» **EXERCISE DESCRIPTION**
Look through the material below for "latest". Copy every line that contains it.
■ ■ ■
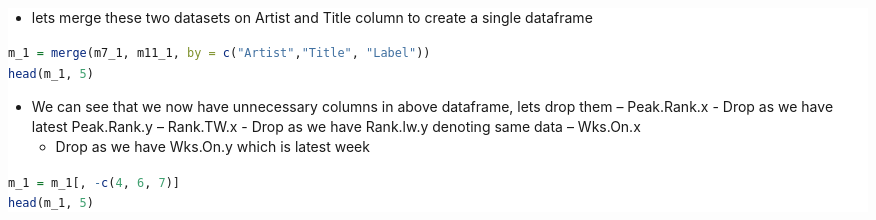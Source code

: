   - lets merge these two datasets on Artist and Title column to create a
    single dataframe



``` r
m_1 = merge(m7_1, m11_1, by = c("Artist","Title", "Label"))
head(m_1, 5)
```

<div data-pagedtable="false">

<script data-pagedtable-source type="application/json">
{"columns":[{"label":[""],"name":["_rn_"],"type":[""],"align":["left"]},{"label":["Artist"],"name":[1],"type":["fctr"],"align":["left"]},{"label":["Title"],"name":[2],"type":["fctr"],"align":["left"]},{"label":["Label"],"name":[3],"type":["chr"],"align":["left"]},{"label":["Peak.Rank.x"],"name":[4],"type":["int"],"align":["right"]},{"label":["Rank.lw.x"],"name":[5],"type":["dbl"],"align":["right"]},{"label":["Rank.TW.x"],"name":[6],"type":["int"],"align":["right"]},{"label":["Wks.On.x"],"name":[7],"type":["dbl"],"align":["right"]},{"label":["Peak.Rank.y"],"name":[8],"type":["int"],"align":["right"]},{"label":["Rank.lw.y"],"name":[9],"type":["dbl"],"align":["right"]},{"label":["Rank.TW.y"],"name":[10],"type":["int"],"align":["right"]},{"label":["Wks.On.y"],"name":[11],"type":["dbl"],"align":["right"]}],"data":[{"1":"2 CHAINZ","2":"Rule The World f/Ariana Grande","3":"Def Jam","4":"74","5":"536","6":"276","7":"0","8":"74","9":"276","10":"549","11":"0","_rn_":"1"},{"1":"21 SAVAGE","2":"A Lot f/J Cole","3":"Slaughter Gang/Epic","4":"54","5":"159","6":"173","7":"0","8":"54","9":"173","10":"168","11":"0","_rn_":"2"},{"1":"24KGOLDN","2":"Valentino","3":"RECORDS-Columbia","4":"275","5":"457","6":"275","7":"0","8":"275","9":"275","10":"284","11":"0","_rn_":"3"},{"1":"2XO","2":"Blame It On You","3":"JSound","4":"103","5":"104","6":"103","7":"0","8":"88","9":"103","10":"88","11":"0","_rn_":"4"},{"1":"3LAU","2":"Miss Me More","3":"BLUME","4":"218","5":"245","6":"233","7":"0","8":"218","9":"233","10":"343","11":"0","_rn_":"5"}],"options":{"columns":{"min":{},"max":[10]},"rows":{"min":[10],"max":[10]},"pages":{}}}
  </script>

</div>

  - We can see that we now have unnecessary columns in above dataframe,
    lets drop them – Peak.Rank.x - Drop as we have latest Peak.Rank.y –
    Rank.TW.x - Drop as we have Rank.lw.y denoting same data – Wks.On.x
    - Drop as we have Wks.On.y which is latest week



``` r
m_1 = m_1[, -c(4, 6, 7)]
head(m_1, 5)
```

<div data-pagedtable="false">

<script data-pagedtable-source type="application/json">
{"columns":[{"label":[""],"name":["_rn_"],"type":[""],"align":["left"]},{"label":["Artist"],"name":[1],"type":["fctr"],"align":["left"]},{"label":["Title"],"name":[2],"type":["fctr"],"align":["left"]},{"label":["Label"],"name":[3],"type":["chr"],"align":["left"]},{"label":["Rank.lw.x"],"name":[4],"type":["dbl"],"align":["right"]},{"label":["Peak.Rank.y"],"name":[5],"type":["int"],"align":["right"]},{"label":["Rank.lw.y"],"name":[6],"type":["dbl"],"align":["right"]},{"label":["Rank.TW.y"],"name":[7],"type":["int"],"align":["right"]},{"label":["Wks.On.y"],"name":[8],"type":["dbl"],"align":["right"]}],"data":[{"1":"2 CHAINZ","2":"Rule The World f/Ariana Grande","3":"Def Jam","4":"536","5":"74","6":"276","7":"549","8":"0","_rn_":"1"},{"1":"21 SAVAGE","2":"A Lot f/J Cole","3":"Slaughter Gang/Epic","4":"159","5":"54","6":"173","7":"168","8":"0","_rn_":"2"},{"1":"24KGOLDN","2":"Valentino","3":"RECORDS-Columbia","4":"457","5":"275","6":"275","7":"284","8":"0","_rn_":"3"},{"1":"2XO","2":"Blame It On You","3":"JSound","4":"104","5":"88","6":"103","7":"88","8":"0","_rn_":"4"},{"1":"3LAU","2":"Miss Me More","3":"BLUME","4":"245","5":"218","6":"233","7":"343","8":"0","_rn_":"5"}],"options":{"columns":{"min":{},"max":[10]},"rows":{"min":[10],"max":[10]},"pages":{}}}
  </script>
■ ■ ■
» **TASK ANSWER**
    lets drop them – Peak.Rank.x - Drop as we have latest Peak.Rank.y –
    - Drop as we have Wks.On.y which is latest week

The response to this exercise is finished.